Previous quantitative EEG comparing schizophrenic patients to healthy controls showed that patients had a decrease in activity in alpha 1 and an increase in activity and mean frequency in the beta band (Itil et al. 1972; Saletu 1980; Saletu et al. 1986). Our effects of haloperidol in healthy controls may be considered to be opposite to these results, because an increase in beta 1 (slow beta) power can be interpreted as decrease in mean frequency of the beta band. This phenomenon may thus be compatible with the key–lock principle.

Compared to placebo, quetiapine and olanzapine shifted the centroid anterior, quetiapine in both alpha bands and olanzapine in the alpha 2 and beta 1 band. The olanzapine results confirm a study by Hubl et al. (2001), who reported that olanzapine induced a frontal shift of electrical brain activity, significant in beta 2 (16.0–19.5 Hz) and a trend and in alpha 2 (10.0–11.5 Hz). The olanzapine effects in the beta 2 band were also similar to the results reported for clozapine, the prototype of an atypical antipsychotic drug (Galderisi et al. 1996). The EEG anteriorization induced by olanzapine and quetiapine may be related to effects of atypical antipsychotic drugs on frontal brain regions: atypical antipsychotics have a better effect on negative symptoms, which are considered as frontal lobe dysfunction. Furthermore, compared to the typical antipsychotics, they have an antagonistic action on 5-HT2A receptors, which also affect frontal lobe functions.

Haloperidol was the only drug to shift alpha and beta band centroids posterior, although this was only a tendency in the beta 1 band (Fig. 4b–d). The observation that haloperidol had effects on centroid location opposite to other antipsychotic drugs may be because haloperidol antagonizes D2 receptors more than atypical antipsychotics (Farde et al. 1992; Kasper et al. 2002). Dierks et al. (1995) reported a significant anteriorization of the EEG in schizophrenics compared to normals in beta 1 (12.0–15.5 Hz) and beta 2 (16.0–19.5 Hz) using an equivalent single dipole model (Lehmann and Michel 1989). This result is opposite to the anterior shift of haloperidol in this study. The strong antipsychotic effects of haloperidol may thus again be based on some key–lock mechanism, although the potential extrapyramidal side effects of haloperidol suggest some mismatch between the pathophysiological states of the patients and the counteracting drug effects.

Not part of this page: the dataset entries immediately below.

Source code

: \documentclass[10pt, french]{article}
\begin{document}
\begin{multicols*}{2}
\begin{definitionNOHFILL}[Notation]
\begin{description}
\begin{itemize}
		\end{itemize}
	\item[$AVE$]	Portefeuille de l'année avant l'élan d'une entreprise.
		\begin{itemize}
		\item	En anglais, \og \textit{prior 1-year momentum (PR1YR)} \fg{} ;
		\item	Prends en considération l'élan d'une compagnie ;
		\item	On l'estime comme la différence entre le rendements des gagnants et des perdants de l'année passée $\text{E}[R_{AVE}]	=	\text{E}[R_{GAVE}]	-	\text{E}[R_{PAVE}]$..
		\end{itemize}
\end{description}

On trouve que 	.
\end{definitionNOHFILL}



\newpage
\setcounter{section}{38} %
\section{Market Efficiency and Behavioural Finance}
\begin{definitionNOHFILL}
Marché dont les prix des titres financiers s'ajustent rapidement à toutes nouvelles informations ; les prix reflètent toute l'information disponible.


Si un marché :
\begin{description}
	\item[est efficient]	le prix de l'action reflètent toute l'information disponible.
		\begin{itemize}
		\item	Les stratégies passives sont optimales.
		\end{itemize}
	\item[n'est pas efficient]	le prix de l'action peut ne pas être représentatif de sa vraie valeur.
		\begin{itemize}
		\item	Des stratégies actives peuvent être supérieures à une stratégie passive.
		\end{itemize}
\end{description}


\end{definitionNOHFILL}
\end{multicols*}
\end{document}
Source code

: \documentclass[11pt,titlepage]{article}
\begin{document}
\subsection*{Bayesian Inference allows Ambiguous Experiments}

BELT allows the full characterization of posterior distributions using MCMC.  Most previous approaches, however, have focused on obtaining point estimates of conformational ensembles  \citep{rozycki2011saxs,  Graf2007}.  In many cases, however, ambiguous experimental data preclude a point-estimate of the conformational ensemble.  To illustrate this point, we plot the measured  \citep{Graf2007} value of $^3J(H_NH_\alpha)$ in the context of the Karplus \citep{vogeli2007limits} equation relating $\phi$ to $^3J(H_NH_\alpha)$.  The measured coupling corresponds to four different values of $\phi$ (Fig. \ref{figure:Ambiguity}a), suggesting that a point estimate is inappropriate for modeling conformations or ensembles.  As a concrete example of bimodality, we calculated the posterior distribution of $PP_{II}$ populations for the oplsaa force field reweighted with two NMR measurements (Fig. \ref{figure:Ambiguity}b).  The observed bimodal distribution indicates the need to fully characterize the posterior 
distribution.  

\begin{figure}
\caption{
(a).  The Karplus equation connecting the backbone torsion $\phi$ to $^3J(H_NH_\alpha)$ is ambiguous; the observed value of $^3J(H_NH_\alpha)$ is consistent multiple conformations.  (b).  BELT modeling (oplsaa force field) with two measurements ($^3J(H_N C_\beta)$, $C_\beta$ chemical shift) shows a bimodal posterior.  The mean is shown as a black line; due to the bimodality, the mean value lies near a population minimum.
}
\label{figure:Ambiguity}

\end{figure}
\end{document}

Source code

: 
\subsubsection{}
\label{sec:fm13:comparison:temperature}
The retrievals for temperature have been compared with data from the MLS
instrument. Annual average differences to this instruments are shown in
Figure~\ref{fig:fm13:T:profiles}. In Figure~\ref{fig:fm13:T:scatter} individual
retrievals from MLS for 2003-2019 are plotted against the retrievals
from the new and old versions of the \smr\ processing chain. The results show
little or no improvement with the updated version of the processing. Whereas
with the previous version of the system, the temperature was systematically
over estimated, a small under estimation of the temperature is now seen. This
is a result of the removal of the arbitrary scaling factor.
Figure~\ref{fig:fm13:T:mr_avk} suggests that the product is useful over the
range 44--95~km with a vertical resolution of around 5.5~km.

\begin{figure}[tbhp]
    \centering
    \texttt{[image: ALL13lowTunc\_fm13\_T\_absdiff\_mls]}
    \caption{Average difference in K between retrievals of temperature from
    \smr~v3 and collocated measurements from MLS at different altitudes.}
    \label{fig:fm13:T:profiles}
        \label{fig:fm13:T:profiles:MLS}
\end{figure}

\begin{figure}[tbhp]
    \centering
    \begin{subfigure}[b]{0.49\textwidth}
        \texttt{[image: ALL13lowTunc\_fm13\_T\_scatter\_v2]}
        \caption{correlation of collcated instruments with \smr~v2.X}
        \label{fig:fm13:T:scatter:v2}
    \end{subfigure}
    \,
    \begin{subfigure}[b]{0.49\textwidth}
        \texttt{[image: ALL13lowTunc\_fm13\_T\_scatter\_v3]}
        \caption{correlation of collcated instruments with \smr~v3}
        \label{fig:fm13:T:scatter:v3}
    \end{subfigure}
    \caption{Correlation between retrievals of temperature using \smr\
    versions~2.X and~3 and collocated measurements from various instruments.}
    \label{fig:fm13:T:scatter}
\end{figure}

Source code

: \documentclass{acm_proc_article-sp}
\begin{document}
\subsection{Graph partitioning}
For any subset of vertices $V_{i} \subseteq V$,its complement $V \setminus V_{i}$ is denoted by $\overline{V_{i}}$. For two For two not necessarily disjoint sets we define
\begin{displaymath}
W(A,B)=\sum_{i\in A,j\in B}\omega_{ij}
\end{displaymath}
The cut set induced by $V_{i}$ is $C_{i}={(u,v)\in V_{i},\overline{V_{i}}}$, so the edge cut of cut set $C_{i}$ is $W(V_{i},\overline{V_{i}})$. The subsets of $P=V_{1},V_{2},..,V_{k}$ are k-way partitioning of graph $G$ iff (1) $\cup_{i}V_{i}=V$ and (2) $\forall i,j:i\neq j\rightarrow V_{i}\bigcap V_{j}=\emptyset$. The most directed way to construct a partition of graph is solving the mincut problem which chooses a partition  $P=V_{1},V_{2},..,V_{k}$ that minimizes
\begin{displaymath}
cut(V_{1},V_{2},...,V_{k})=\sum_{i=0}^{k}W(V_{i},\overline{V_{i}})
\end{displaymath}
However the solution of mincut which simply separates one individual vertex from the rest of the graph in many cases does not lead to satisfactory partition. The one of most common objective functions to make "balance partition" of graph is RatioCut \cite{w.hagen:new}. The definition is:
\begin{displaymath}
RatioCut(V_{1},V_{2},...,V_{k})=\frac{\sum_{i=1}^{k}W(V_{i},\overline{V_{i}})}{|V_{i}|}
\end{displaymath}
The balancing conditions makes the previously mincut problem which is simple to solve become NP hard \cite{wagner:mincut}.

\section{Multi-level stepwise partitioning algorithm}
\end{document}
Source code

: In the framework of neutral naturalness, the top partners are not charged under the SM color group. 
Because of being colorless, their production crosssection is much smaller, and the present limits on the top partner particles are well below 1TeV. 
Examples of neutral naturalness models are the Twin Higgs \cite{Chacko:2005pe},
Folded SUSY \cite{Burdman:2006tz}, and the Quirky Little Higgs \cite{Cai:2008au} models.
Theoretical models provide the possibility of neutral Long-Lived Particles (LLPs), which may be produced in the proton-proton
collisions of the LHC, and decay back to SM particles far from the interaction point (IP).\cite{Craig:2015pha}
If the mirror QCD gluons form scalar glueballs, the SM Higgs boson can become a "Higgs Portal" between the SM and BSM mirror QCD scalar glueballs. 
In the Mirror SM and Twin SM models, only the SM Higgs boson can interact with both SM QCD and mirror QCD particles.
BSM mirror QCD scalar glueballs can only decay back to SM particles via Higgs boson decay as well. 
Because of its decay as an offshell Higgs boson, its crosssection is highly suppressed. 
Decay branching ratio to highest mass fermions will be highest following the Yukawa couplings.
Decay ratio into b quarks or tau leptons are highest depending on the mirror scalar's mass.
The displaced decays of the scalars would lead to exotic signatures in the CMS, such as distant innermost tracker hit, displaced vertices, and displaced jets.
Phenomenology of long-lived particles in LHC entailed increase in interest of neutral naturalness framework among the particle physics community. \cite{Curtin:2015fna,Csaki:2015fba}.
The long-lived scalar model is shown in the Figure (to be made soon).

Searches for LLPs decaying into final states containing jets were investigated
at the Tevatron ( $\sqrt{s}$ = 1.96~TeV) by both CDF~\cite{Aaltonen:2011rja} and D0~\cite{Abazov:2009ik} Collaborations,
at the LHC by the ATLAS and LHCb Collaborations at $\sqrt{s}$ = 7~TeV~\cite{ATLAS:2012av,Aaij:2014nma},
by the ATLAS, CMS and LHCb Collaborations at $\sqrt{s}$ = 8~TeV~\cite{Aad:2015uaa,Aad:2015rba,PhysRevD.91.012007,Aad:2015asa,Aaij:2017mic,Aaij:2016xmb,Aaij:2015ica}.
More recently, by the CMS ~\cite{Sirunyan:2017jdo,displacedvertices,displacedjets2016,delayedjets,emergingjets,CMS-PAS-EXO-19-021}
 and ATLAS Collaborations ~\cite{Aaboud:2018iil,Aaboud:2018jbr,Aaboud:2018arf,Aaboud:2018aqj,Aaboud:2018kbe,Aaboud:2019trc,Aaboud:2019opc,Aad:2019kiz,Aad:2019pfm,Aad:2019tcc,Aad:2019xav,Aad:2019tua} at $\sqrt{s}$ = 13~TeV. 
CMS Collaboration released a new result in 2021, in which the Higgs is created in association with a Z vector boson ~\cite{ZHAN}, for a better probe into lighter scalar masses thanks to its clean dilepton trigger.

Chlorpromazine and risperidone did not yield any significant result. This may be due to the low dosage of the test drugs or because these drugs specifically affect some abnormal brain functions usually not present in healthy controls. Compared to other studies, the dosage of the test drugs in this study was low, so it is difficult to compare these results with the results of other studies. For chlorpromazine and risperidone, it would thus be interesting to know whether in healthy controls, there is a dose–response relation and whether the dose used in this study was below the response threshold. In addition, it would be interesting to establish the EEG effects of different antipsychotic drugs on patients with schizophrenia and the relation of drug-related EEG changes with the clinical response.